Data to examine Block Start

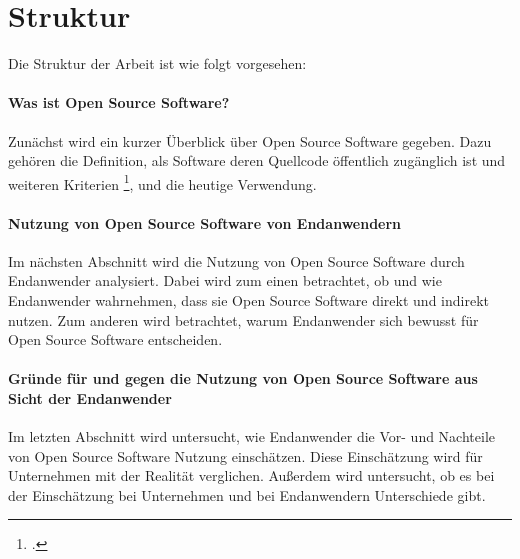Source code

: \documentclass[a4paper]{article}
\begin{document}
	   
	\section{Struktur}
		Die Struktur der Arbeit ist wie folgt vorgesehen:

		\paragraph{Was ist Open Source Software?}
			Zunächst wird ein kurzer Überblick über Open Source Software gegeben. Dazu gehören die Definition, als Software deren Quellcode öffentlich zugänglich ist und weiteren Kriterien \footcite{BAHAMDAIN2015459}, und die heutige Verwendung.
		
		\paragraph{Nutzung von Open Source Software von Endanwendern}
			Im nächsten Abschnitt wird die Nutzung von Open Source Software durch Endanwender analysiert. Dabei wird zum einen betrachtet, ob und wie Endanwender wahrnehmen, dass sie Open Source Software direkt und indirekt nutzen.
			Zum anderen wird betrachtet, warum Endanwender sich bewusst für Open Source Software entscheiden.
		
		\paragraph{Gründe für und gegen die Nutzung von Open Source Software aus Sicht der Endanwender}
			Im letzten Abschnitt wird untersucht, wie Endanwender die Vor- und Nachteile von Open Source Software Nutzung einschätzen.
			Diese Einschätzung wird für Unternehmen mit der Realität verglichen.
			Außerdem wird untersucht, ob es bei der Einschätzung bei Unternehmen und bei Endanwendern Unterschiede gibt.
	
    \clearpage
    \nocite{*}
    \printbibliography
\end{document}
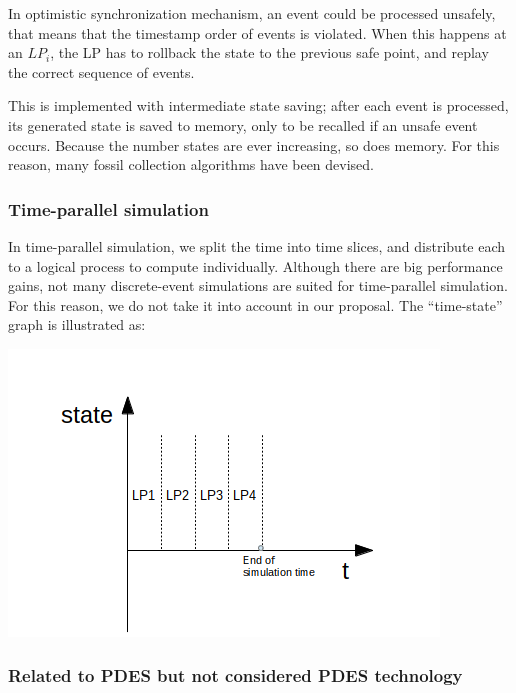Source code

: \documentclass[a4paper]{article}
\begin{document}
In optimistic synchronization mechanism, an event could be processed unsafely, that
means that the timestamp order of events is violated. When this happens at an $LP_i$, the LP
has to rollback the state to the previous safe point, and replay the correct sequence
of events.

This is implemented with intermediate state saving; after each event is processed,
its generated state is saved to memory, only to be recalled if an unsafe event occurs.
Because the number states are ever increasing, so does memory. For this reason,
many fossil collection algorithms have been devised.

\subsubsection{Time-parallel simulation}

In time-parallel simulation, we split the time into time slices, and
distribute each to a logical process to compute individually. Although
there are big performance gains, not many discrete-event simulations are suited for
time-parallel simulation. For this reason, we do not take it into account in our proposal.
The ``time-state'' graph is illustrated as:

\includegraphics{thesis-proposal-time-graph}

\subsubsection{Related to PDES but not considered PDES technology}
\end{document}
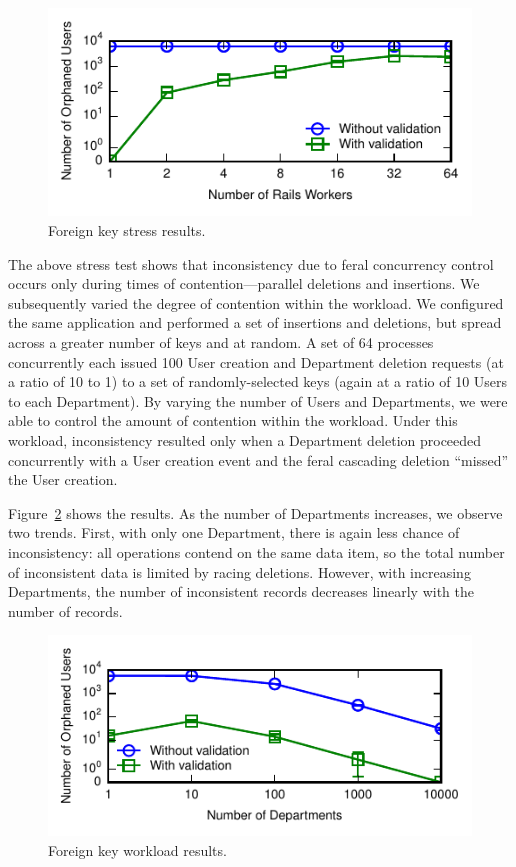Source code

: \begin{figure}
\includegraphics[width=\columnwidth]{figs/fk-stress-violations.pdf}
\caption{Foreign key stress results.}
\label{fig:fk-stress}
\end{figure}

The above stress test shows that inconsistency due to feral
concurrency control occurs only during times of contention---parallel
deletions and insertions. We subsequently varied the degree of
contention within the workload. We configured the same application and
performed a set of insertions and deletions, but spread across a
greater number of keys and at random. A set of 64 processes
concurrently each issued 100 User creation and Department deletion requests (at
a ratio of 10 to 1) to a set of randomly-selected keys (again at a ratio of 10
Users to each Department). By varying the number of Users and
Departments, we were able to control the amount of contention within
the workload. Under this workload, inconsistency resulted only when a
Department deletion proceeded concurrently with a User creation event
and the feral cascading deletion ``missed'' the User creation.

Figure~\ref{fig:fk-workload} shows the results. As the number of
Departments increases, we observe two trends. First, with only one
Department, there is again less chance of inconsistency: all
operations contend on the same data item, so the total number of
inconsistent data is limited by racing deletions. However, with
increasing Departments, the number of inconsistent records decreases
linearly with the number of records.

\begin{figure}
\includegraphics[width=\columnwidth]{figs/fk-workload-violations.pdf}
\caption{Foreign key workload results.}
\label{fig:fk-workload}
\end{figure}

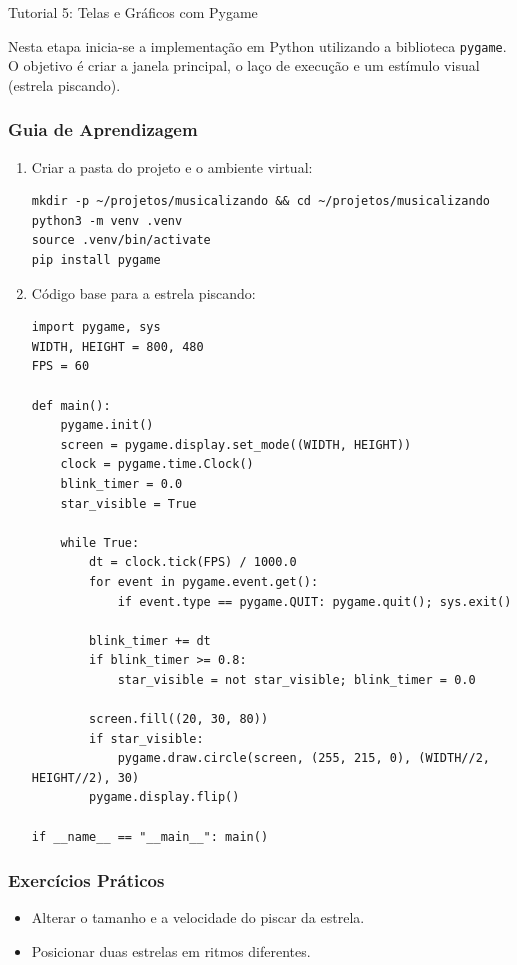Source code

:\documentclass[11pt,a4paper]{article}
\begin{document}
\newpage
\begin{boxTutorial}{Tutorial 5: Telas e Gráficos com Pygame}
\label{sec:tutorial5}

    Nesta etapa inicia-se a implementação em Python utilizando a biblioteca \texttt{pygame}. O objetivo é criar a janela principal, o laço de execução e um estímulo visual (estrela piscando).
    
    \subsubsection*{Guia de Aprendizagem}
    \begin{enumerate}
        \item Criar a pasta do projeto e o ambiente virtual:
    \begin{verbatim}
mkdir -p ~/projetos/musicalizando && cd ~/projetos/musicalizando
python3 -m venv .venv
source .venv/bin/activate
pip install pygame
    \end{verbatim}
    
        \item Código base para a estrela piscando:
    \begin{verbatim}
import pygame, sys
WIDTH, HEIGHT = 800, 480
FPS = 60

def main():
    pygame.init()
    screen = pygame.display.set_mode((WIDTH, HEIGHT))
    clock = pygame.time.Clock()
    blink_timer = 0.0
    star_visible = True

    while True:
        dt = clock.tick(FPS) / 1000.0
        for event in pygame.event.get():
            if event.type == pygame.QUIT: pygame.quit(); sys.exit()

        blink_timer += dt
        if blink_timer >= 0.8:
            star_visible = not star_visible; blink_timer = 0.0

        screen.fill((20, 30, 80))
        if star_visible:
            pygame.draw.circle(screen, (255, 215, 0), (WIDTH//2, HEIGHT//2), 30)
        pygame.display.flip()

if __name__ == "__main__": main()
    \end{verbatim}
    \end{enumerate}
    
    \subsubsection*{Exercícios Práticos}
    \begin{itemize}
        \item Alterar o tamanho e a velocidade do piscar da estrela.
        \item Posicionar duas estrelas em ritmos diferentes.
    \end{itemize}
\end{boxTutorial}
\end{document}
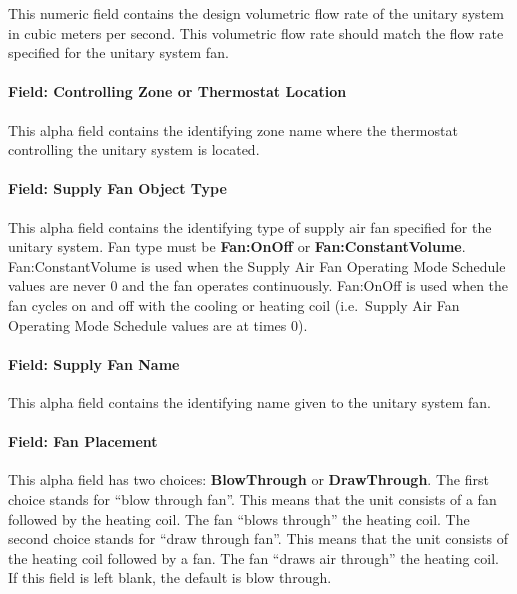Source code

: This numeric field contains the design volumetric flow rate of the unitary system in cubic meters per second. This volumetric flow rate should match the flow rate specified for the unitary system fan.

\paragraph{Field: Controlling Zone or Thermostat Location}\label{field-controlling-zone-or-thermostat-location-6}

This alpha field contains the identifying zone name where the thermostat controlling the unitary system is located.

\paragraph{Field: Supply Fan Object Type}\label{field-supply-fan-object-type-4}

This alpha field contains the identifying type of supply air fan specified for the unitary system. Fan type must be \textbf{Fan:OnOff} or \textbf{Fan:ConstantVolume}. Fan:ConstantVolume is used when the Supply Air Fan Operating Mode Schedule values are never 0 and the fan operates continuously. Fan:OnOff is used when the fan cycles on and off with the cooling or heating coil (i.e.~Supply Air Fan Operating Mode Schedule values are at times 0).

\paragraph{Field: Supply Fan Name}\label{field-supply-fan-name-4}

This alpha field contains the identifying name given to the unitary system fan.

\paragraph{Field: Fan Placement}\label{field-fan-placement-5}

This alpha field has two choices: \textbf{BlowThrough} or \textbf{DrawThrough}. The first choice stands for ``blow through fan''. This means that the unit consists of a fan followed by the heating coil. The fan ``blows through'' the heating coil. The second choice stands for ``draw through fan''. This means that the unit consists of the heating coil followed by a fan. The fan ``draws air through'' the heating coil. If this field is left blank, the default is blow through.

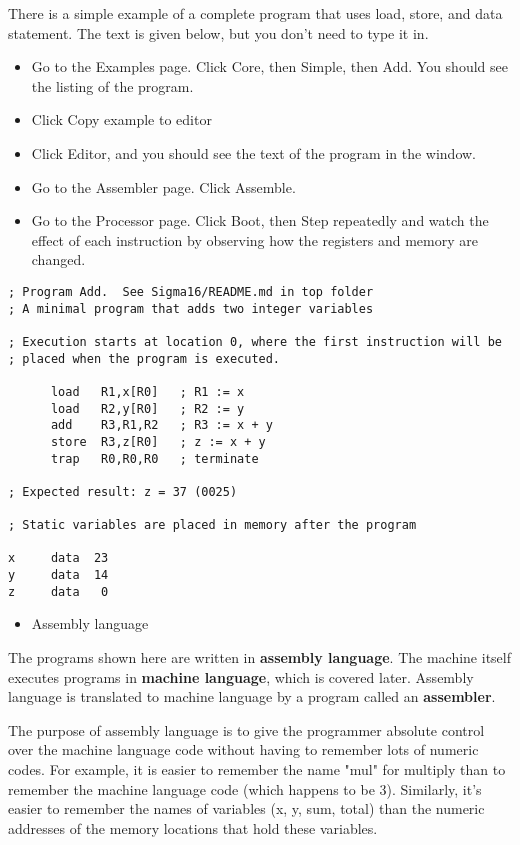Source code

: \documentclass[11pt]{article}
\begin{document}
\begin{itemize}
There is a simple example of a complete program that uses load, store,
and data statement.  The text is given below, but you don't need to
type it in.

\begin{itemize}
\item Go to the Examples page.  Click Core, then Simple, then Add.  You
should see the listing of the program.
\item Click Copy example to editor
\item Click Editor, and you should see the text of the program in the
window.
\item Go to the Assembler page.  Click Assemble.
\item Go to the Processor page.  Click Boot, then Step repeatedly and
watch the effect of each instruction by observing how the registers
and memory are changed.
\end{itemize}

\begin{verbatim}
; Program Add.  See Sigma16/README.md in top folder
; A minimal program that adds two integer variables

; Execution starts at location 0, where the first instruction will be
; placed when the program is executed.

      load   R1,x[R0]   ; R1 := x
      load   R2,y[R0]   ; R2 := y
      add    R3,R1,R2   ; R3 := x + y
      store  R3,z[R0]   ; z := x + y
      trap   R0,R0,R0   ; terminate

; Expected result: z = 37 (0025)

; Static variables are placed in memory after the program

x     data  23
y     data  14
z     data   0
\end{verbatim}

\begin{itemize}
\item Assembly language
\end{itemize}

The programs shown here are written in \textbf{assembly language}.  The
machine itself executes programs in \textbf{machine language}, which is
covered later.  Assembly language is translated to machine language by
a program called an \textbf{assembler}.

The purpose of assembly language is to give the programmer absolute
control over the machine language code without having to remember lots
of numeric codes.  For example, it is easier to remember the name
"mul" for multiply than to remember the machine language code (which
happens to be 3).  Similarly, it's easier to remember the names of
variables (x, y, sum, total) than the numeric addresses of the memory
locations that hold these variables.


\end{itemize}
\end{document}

Data to examine Block End

Try it: Omit every picture, and please return the entries exactly from the first line through the line with "Source Software von", both included.

Task solution:
Source code

: \documentclass[a4paper]{article}
\begin{document}
	   
	\section{Struktur}
		Die Struktur der Arbeit ist wie folgt vorgesehen:

		\paragraph{Was ist Open Source Software?}
			Zunächst wird ein kurzer Überblick über Open Source Software gegeben. Dazu gehören die Definition, als Software deren Quellcode öffentlich zugänglich ist und weiteren Kriterien \footcite{BAHAMDAIN2015459}, und die heutige Verwendung.
		
		\paragraph{Nutzung von Open Source Software von Endanwendern}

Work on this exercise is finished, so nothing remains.